Two-tier speech detection, and where your corrections go

Tier 1 is a Silero neural VAD (MIT-licensed, run via FluidAudio). On load the file is downsampled to 16 kHz mono and classified per 100 ms block. Tier 2 is a spectral fallback that covers the rare case where Silero is unavailable, it classifies on four spectral features (an HF gate, a 300 to 3 400 Hz band-energy ratio, spectral flatness, and a harmonicity-plus-flux test) so the speech-gated path still produces a result.

The corrected regions feed straight into the speech-gated path. When you fix regions in Dialogue mode, the dialog-gated LUFS, the noise-floor reading, and the Apple Podcasts / Spotify Podcasts verdicts all recompute against the speech and silence you confirmed, not what the raw VAD guessed. Region tint shows provenance: teal for pristine Silero output, amber for VAD regions you've edited, blue for ones loaded from a sidecar.

Bias the detector to your material in Settings → Speech. Three sliders re-run detection in about half a second: Threshold (0.1 to 0.9, default 0.5, lower picks up quieter speech), Minimum region duration (0.05 to 2.0 s, default 0.10, raise to reject clicks and short interjections), and Merge gap (0.05 to 2.0 s, default 0.10, larger values fuse nearby regions through breath pauses). Reset to VAD discards your edits, deletes the sidecar, and re-runs Silero with the current tuning.

Level the dialogue, in the same app

Where the dialogue is off level or the room tone sits high, the fix is in Edit mode. Level Dialogue works off the same speech regions the measurement uses (the ones you confirmed in Dialogue mode): it ducks the room tone between phrases with a fast attack and slow release, so word onsets and tails stay clean. Tick Lift dialogue to target and it also brings the voice to a target in the same pass, capping inter-sample peaks at a true-peak ceiling. Gating the silence before the makeup gain is what lets the dialogue come up without the floor riding up with it, the difference between a clean episode and one where every pause hisses. It's a gate, not a denoiser, so it rescues a marginal floor (a quiet room tone just under the gate); a genuinely hissy recording still wants a better capture.
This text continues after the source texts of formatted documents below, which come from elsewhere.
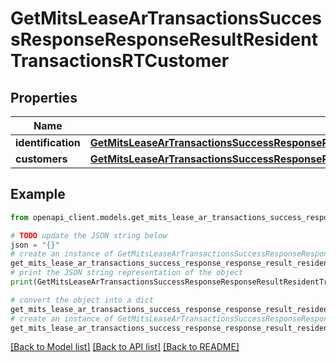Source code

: # GetMitsLeaseArTransactionsSuccessResponseResponseResultResidentTransactionsRTCustomer


## Properties

Name | Type | Description | Notes
------------ | ------------- | ------------- | -------------
**identification** | [**GetMitsLeaseArTransactionsSuccessResponseResponseResultResidentTransactionsRTCustomerIdentification**](GetMitsLeaseArTransactionsSuccessResponseResponseResultResidentTransactionsRTCustomerIdentification.md) |  | 
**customers** | [**GetMitsLeaseArTransactionsSuccessResponseResponseResultResidentTransactionsRTCustomerCustomers**](GetMitsLeaseArTransactionsSuccessResponseResponseResultResidentTransactionsRTCustomerCustomers.md) |  | 

## Example

```python
from openapi_client.models.get_mits_lease_ar_transactions_success_response_response_result_resident_transactions_rt_customer import GetMitsLeaseArTransactionsSuccessResponseResponseResultResidentTransactionsRTCustomer

# TODO update the JSON string below
json = "{}"
# create an instance of GetMitsLeaseArTransactionsSuccessResponseResponseResultResidentTransactionsRTCustomer from a JSON string
get_mits_lease_ar_transactions_success_response_response_result_resident_transactions_rt_customer_instance = GetMitsLeaseArTransactionsSuccessResponseResponseResultResidentTransactionsRTCustomer.from_json(json)
# print the JSON string representation of the object
print(GetMitsLeaseArTransactionsSuccessResponseResponseResultResidentTransactionsRTCustomer.to_json())

# convert the object into a dict
get_mits_lease_ar_transactions_success_response_response_result_resident_transactions_rt_customer_dict = get_mits_lease_ar_transactions_success_response_response_result_resident_transactions_rt_customer_instance.to_dict()
# create an instance of GetMitsLeaseArTransactionsSuccessResponseResponseResultResidentTransactionsRTCustomer from a dict
get_mits_lease_ar_transactions_success_response_response_result_resident_transactions_rt_customer_from_dict = GetMitsLeaseArTransactionsSuccessResponseResponseResultResidentTransactionsRTCustomer.from_dict(get_mits_lease_ar_transactions_success_response_response_result_resident_transactions_rt_customer_dict)
```
[[Back to Model list]](../README.md#documentation-for-models) [[Back to API list]](../README.md#documentation-for-api-endpoints) [[Back to README]](../README.md)


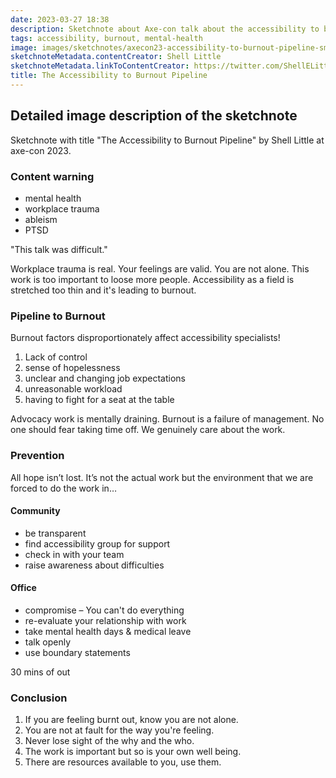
 ```yaml
---
date: 2023-03-27 18:38
description: Sketchnote about Axe-con talk about the accessibility to burnout pipeline with some strategies to prevent burnout.
tags: accessibility, burnout, mental-health
image: images/sketchnotes/axecon23-accessibility-to-burnout-pipeline-small.jpg
sketchnoteMetadata.contentCreator: Shell Little
sketchnoteMetadata.linkToContentCreator: https://twitter.com/ShellELittle
title: The Accessibility to Burnout Pipeline
---
```


## Detailed image description of the sketchnote

Sketchnote with title "The Accessibility to Burnout Pipeline" by Shell Little at axe-con 2023.

### Content warning

* mental health
* workplace trauma
* ableism
* PTSD

"This talk was difficult."

Workplace trauma is real. Your feelings are valid. You are not alone. This work is too important to loose more people. Accessibility as a field is stretched too thin and it's leading to burnout.

### Pipeline to Burnout

Burnout factors disproportionately affect accessibility specialists!

1.	Lack of control
2.	sense of hopelessness
3.	unclear and changing job expectations
4.	unreasonable workload
5.	having to fight for a seat at the table

Advocacy work is mentally draining. Burnout is a failure of management. No one should fear taking time off. We genuinely care about the work.

### Prevention

All hope isn’t lost. It’s not the actual work but the environment that we are forced to do the work in…

#### Community

* be transparent
* find accessibility group for support
* check in with your team
* raise awareness about difficulties

#### Office

* compromise – You can't do everything
* re-evaluate your relationship with work
* take mental health days & medical leave
* talk openly
* use boundary statements

30 mins of out

### Conclusion

1.	If you are feeling burnt out, know you are not alone.
2.	You are not at fault for the way you're feeling.
3.	Never lose sight of the why and the who.
4.	The work is important but so is your own well being.
5.	There are resources available to you, use them.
For a straight level move, Normalize on a dialog-gated basis shifts the whole episode by the gain that lands speech-gated LUFS on Apple Podcasts' −16 or Spotify's −14, and a true-peak triangle is one Limit TP pass that caps the peaks without touching loudness. Each is one undoable edit that saves a new file. See the editing workflow →

See it in Specula

Teal speech regions overlaid on a spoken-word waveform immediately after load.
Speech, found on load. The Silero neural model marks spoken regions automatically, fully offline.
The Level Dialogue popover with a duck-room-tone field and a lift-dialogue-to-target toggle for LKFS and dBTP.
Level the dialogue without raising the floor. It ducks room tone before the makeup gain, so the floor drops instead of riding up.
Speech-gated integrated LUFS and a live noise-floor readout in the loudness sidebar.
Speech-gated loudness. The dialog-gated LUFS and noise floor are measured over speech only, not the silences.
Podcast mode targets for Apple Podcasts and Spotify, with the ACX audiobook row and its noise-floor criterion.
Podcast and audiobook specs. Apple, Spotify, and the ACX RMS window with its noise-floor requirement, side by side.

Ship the episode on target

Specula is the pass between "the edit is locked" and "it's published." It tells you what the dialogue actually measures against each platform's spec, levels the dialogue and ducks the room tone with Level Dialogue, lands the episode on a target with Normalize, and caps the peaks with Limit TP, all without leaving the file you loaded.